[[ The data open ]]
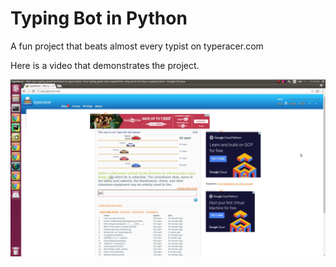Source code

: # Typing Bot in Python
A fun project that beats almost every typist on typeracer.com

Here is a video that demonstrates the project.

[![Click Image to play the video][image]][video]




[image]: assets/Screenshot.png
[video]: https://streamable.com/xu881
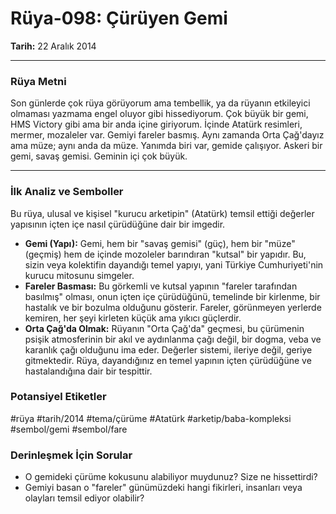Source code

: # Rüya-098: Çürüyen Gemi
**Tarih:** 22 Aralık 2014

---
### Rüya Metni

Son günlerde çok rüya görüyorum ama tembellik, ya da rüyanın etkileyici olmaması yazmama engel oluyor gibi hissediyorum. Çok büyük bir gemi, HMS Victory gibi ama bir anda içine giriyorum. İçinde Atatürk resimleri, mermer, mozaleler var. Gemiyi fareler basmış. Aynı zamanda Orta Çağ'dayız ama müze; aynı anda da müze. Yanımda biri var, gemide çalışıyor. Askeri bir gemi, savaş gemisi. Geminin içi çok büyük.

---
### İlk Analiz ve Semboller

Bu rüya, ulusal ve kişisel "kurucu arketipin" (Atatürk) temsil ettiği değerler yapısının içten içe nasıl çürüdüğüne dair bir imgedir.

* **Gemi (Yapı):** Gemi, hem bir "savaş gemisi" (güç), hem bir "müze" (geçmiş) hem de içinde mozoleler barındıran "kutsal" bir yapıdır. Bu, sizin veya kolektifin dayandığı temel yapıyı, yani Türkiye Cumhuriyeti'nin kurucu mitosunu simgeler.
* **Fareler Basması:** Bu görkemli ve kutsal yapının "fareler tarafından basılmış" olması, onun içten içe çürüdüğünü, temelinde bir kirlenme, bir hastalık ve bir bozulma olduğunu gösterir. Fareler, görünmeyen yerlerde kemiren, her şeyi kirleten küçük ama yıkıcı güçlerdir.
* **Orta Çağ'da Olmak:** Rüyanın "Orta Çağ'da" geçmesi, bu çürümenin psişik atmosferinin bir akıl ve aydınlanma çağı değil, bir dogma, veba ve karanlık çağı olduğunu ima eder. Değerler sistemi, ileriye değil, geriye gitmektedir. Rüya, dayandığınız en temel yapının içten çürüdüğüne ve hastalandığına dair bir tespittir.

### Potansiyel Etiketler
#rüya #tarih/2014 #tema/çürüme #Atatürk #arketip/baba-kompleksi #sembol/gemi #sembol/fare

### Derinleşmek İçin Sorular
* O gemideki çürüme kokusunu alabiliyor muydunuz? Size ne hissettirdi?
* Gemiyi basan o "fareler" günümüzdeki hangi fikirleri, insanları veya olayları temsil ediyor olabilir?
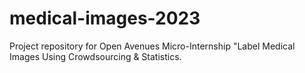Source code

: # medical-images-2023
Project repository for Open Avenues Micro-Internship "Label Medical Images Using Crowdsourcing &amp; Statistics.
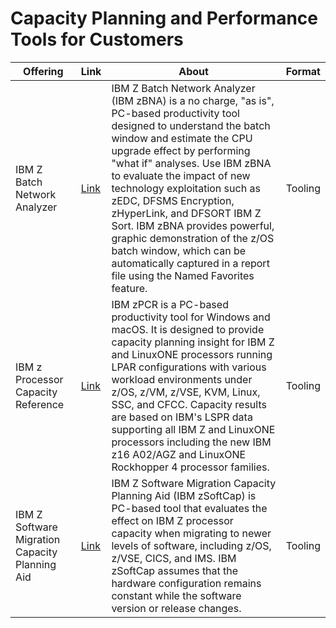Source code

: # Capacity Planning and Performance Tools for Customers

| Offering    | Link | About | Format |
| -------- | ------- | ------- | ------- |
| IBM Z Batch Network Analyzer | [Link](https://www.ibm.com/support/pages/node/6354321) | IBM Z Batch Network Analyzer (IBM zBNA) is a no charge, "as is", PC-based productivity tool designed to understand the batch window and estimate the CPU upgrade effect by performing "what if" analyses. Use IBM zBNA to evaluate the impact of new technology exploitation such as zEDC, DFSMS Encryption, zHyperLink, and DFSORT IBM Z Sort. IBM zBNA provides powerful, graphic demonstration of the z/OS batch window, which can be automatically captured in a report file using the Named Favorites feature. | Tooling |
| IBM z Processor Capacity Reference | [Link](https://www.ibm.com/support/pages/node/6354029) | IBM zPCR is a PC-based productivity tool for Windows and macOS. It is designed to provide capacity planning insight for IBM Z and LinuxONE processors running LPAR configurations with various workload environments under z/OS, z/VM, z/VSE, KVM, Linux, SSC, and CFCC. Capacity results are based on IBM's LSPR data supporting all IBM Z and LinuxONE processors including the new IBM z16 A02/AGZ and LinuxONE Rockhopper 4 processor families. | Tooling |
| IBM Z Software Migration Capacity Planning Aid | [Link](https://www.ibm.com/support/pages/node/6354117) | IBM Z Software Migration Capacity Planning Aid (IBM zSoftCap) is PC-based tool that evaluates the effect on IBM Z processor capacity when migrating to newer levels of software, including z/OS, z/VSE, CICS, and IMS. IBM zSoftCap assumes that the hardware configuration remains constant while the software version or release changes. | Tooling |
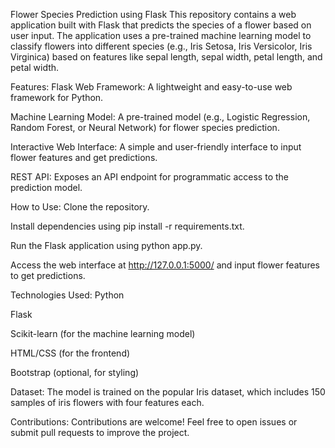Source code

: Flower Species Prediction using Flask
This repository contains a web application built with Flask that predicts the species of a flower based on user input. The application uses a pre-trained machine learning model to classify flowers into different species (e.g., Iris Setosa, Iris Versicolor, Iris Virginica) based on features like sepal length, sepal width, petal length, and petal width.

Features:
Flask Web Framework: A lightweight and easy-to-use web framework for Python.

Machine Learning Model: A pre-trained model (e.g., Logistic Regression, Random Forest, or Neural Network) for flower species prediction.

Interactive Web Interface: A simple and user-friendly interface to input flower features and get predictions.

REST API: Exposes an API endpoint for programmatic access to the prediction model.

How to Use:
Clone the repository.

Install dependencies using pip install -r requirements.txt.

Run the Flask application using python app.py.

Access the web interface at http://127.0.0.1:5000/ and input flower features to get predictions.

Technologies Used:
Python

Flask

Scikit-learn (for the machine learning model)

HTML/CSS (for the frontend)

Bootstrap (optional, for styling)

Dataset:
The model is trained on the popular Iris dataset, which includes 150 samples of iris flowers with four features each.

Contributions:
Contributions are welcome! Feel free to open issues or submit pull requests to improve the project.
[[ The data closed ]]
[[ The data open ]]
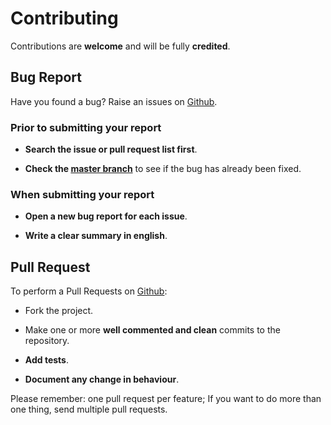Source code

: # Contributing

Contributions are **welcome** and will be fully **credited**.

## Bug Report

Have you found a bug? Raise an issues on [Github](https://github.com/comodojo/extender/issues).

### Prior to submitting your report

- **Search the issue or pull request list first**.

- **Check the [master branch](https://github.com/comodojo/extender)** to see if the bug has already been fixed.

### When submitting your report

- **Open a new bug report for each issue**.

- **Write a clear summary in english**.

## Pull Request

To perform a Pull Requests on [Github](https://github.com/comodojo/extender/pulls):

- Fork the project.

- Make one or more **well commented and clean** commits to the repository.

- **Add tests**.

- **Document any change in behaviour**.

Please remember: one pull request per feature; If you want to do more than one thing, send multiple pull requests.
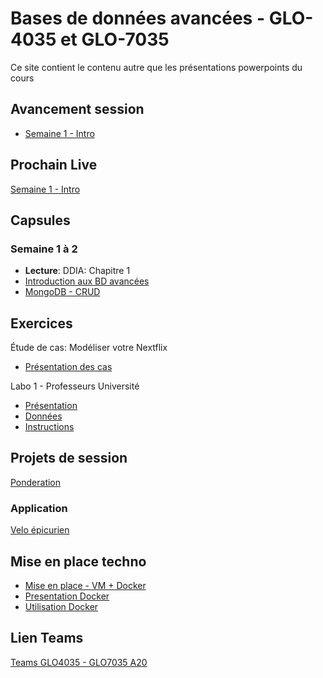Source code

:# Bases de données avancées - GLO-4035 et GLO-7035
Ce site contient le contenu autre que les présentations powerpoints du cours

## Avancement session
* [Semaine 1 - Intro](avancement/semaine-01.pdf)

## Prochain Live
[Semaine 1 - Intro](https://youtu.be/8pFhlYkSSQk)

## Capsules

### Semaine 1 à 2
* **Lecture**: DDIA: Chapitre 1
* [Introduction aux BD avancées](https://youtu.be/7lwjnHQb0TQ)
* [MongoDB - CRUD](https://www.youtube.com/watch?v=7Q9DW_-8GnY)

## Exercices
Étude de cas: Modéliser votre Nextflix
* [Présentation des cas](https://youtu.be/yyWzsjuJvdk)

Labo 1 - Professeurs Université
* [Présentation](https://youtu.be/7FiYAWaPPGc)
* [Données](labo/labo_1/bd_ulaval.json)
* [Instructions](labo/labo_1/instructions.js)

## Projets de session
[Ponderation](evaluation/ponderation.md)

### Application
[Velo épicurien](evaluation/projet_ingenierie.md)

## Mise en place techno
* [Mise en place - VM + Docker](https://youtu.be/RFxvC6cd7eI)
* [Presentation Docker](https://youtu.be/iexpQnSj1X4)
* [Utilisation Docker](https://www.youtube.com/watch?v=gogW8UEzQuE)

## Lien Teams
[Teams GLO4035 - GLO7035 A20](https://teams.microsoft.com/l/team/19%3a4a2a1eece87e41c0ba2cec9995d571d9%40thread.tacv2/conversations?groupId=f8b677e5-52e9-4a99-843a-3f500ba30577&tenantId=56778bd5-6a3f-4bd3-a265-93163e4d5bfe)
[[ The data closed ]]
The task - Output should match, line for line, the stretch of the material above from the line holding "Prediction using Flask" through the line holding "Interactive Web Interface: A".

Exercise answer -
: Flower Species Prediction using Flask
This repository contains a web application built with Flask that predicts the species of a flower based on user input. The application uses a pre-trained machine learning model to classify flowers into different species (e.g., Iris Setosa, Iris Versicolor, Iris Virginica) based on features like sepal length, sepal width, petal length, and petal width.

Features:
Flask Web Framework: A lightweight and easy-to-use web framework for Python.

Machine Learning Model: A pre-trained model (e.g., Logistic Regression, Random Forest, or Neural Network) for flower species prediction.

Interactive Web Interface: A simple and user-friendly interface to input flower features and get predictions.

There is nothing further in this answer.